Composé dans la foulée du succès des Bardes de Lesueur à l'Académie impériale de musique en 1804, Uthal est une œuvre atypique dans sa brièveté – un acte unique d'à peine plus d'une heure – et quasiment expérimentale. Méhul, tout en assumant l'héritage de la tragédie lyrique réformée de Gluck, s'y essaye à créer un climat « ossianique » en remplaçant à l'orchestre les violons par les altos et en jouant sur des effets très originaux d'orchestration et de spatialisation. Le livret nous raconte une histoire dont le sujet, sous le travesti d'une Ecosse imaginaire, relève plus de la tragédie antique que du folklore légendaire dont elle se réclame. N'importe, la partition elle-même ne manque pas de morceaux très réussis, telle la grande scène de Malvina, errant avant la bataille entre son père Larmor et son époux Uthal et rencontrant quatre bardes qui tâchent de la rassurer par leurs chants. Magnifique aussi le morceau d'ensemble qui précède et superpose en trois groupes les quatre protagonistes, le petit chœur des bardes et celui des guerriers de Larmor, où l'on croirait entendre les échos du finale de l'acte I du Fidelio de Beethoven – que, bien sûr, le compositeur ne pouvait connaître. Registre héroïque et registre pathétique se mêlent subtilement dans cet opéra-comique de 1806 et montrent que la France napoléonienne, imbue de classicisme, n'ignorait pas tout à fait l'appel du Romantisme.

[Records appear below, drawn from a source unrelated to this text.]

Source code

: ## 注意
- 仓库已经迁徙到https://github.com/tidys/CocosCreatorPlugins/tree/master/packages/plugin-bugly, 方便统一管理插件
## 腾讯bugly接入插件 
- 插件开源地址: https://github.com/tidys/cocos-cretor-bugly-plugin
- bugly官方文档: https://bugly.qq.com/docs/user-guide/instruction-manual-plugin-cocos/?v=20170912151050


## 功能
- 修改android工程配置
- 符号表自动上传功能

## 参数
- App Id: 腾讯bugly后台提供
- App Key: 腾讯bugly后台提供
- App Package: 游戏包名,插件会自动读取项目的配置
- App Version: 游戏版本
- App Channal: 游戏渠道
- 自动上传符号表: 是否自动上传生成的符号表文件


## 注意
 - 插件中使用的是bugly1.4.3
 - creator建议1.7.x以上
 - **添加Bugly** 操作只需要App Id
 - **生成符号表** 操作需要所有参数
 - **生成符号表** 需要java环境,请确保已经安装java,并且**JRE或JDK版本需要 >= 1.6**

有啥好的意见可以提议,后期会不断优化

Pour la recréation de cet opus oublié, le Palazzetto Bru Zane a fait appel à un plateau de choix. Yann Beuron trouve en Uthal une tessiture centrale particulièrement adaptée à l'évolution de sa voix et dans laquelle il peut faire valoir un phrasé d'une noblesse parfaite. Il est, du reste, le seul de cette brillante distribution, avec Philippe-Nicolas Martin – le chef des Bardes, remarquable de musicalité  dans son récit de la scène VIII –, à maîtriser la déclamation des dialogues en alexandrins avec autant d'évidence que de naturel. Car si Karine Deshayes (Malvina),- impressionnante d'extension dans l'aigu, et Jean-Sébastien Bou (Larmor) convainquent tous deux dans la partie musicale de leurs rôles, on ne saurait en dire autant des passages parlés où un coach théâtral n'eût pas été inutile. L'excellent chœur de chambre de Namur, les belles sonorités des Talens lyriques et la direction de Christophe Rousset, dont on connaît les affinités avec le répertoire néo-classique, sont évidemment un atout de plus dans la réussite de cette résurrection. Un écho en a été préservé en vue d'une publication en CD qui devrait permettre de réévaluer mieux encore les qualités d'une partition vraiment captivante.

A.C.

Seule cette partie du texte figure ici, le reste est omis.